Are we sure here it's not an issue with this collector and with the Prometheus exporter instead?

toxic0berliner commented 1 year ago

Can someone maybe relabel this as exporter/prometheus and help me have a look? Can't seem to find anything to solve it by myself :(

Artyomlad commented 1 year ago

Same here. To verify we used this receiver with "file exporter" (instead of Prometheus) and indeed file content contained all the docker container metrics.

In Prometheus exporter we used the flag "resource_to_telemetry_conversion: true" and it got different output that do include the individual docker containers.

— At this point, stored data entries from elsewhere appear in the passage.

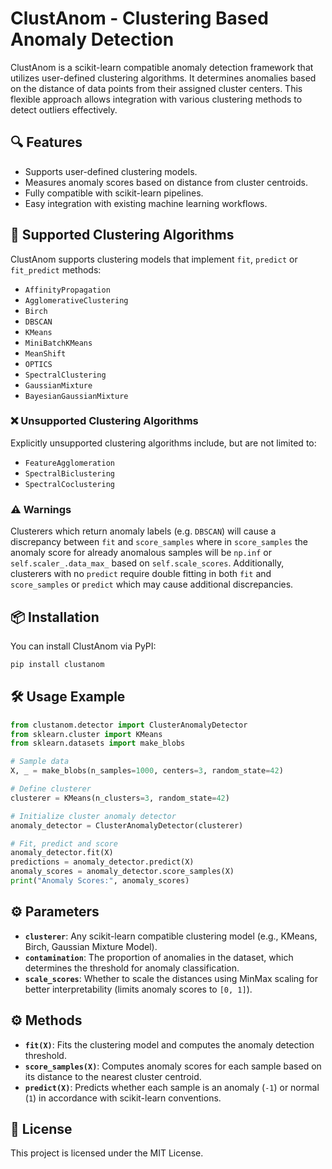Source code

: # ClustAnom - Clustering Based Anomaly Detection

ClustAnom is a scikit-learn compatible anomaly detection framework that utilizes user-defined clustering algorithms. It determines anomalies based on the distance of data points from their assigned cluster centers. This flexible approach allows integration with various clustering methods to detect outliers effectively.

## 🔍 Features

- Supports user-defined clustering models.
- Measures anomaly scores based on distance from cluster centroids.
- Fully compatible with scikit-learn pipelines.
- Easy integration with existing machine learning workflows.

## 🚀 Supported Clustering Algorithms
ClustAnom supports clustering models that implement `fit`, `predict` or `fit_predict` methods:

- `AffinityPropagation`
- `AgglomerativeClustering`
- `Birch`
- `DBSCAN`
- `KMeans`
- `MiniBatchKMeans`
- `MeanShift`
- `OPTICS`
- `SpectralClustering`
- `GaussianMixture`
- `BayesianGaussianMixture`

### ❌ Unsupported Clustering Algorithms
Explicitly unsupported clustering algorithms include, but are not limited to:

- `FeatureAgglomeration`
- `SpectralBiclustering`
- `SpectralCoclustering`

### ⚠️ Warnings
Clusterers which return anomaly labels (e.g. `DBSCAN`) will cause a discrepancy between `fit` and `score_samples` where in `score_samples` the anomaly score for already anomalous samples will be `np.inf` or `self.scaler_.data_max_` based on `self.scale_scores`. Additionally, clusterers with no `predict` require double fitting in both `fit` and `score_samples` or `predict` which may cause additional discrepancies.

## 📦 Installation
You can install ClustAnom via PyPI:

```bash
pip install clustanom
```

## 🛠️ Usage Example

```python
from clustanom.detector import ClusterAnomalyDetector
from sklearn.cluster import KMeans
from sklearn.datasets import make_blobs

# Sample data
X, _ = make_blobs(n_samples=1000, centers=3, random_state=42)

# Define clusterer
clusterer = KMeans(n_clusters=3, random_state=42)

# Initialize cluster anomaly detector
anomaly_detector = ClusterAnomalyDetector(clusterer)

# Fit, predict and score
anomaly_detector.fit(X)
predictions = anomaly_detector.predict(X)
anomaly_scores = anomaly_detector.score_samples(X)
print("Anomaly Scores:", anomaly_scores)
```

## ⚙️ Parameters 

- **`clusterer`**: Any scikit-learn compatible clustering model (e.g., KMeans, Birch, Gaussian Mixture Model).
- **`contamination`**: The proportion of anomalies in the dataset, which determines the threshold for anomaly classification.
- **`scale_scores`**: Whether to scale the distances using MinMax scaling for better interpretability (limits anomaly scores to `[0, 1]`).


## ⚙️ Methods

- **`fit(X)`**: Fits the clustering model and computes the anomaly detection threshold.
- **`score_samples(X)`**: Computes anomaly scores for each sample based on its distance to the nearest cluster centroid.
- **`predict(X)`**: Predicts whether each sample is an anomaly (`-1`) or normal (`1`) in accordance with scikit-learn conventions.

## 📜 License

This project is licensed under the MIT License.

toxic0berliner commented 1 year ago

Amazing will test that out thanks for the hint on this hidden setting

toxic0berliner commented 1 year ago

got it working, thanks a lot, now need to submit an enhancement request tu expose the labels as I am missing container_label_com_docker_compose_project at least, very much needed to group metrics by compose projects ;)

toxic0berliner commented 1 year ago

Can close it, works like a charm an config can be adjusted to expose docker labels so all fine and working, thanks again @Artyomlad for the kind help!